■ **What needs to be done**: Output all the data exactly as it appears below.

◆ ◆ ◆

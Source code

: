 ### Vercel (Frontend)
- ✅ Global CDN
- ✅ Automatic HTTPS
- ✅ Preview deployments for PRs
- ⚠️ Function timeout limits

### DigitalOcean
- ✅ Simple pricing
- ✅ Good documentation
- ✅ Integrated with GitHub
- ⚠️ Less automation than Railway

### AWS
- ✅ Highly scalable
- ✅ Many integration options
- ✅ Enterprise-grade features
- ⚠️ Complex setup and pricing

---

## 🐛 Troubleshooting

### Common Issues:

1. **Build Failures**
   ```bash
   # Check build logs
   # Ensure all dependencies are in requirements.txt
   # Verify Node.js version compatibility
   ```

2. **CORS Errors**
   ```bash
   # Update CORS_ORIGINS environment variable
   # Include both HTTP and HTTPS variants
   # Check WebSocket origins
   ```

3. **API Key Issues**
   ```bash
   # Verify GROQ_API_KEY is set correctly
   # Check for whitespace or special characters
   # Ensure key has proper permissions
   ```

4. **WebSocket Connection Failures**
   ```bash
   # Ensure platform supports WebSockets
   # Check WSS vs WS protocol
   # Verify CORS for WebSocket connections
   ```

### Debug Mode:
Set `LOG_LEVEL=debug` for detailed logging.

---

◆ ◆ ◆

■ **Solution**:
Source code

: ### Vercel (Frontend)
- ✅ Global CDN
- ✅ Automatic HTTPS
- ✅ Preview deployments for PRs
- ⚠️ Function timeout limits

### DigitalOcean
- ✅ Simple pricing
- ✅ Good documentation
- ✅ Integrated with GitHub
- ⚠️ Less automation than Railway

### AWS
- ✅ Highly scalable
- ✅ Many integration options
- ✅ Enterprise-grade features
- ⚠️ Complex setup and pricing

---

## 🐛 Troubleshooting

### Common Issues:

1. **Build Failures**
   ```bash
   # Check build logs
   # Ensure all dependencies are in requirements.txt
   # Verify Node.js version compatibility
   ```

2. **CORS Errors**
   ```bash
   # Update CORS_ORIGINS environment variable
   # Include both HTTP and HTTPS variants
   # Check WebSocket origins
   ```

3. **API Key Issues**
   ```bash
   # Verify GROQ_API_KEY is set correctly
   # Check for whitespace or special characters
   # Ensure key has proper permissions
   ```

4. **WebSocket Connection Failures**
   ```bash
   # Ensure platform supports WebSockets
   # Check WSS vs WS protocol
   # Verify CORS for WebSocket connections
   ```

### Debug Mode:
Set `LOG_LEVEL=debug` for detailed logging.

---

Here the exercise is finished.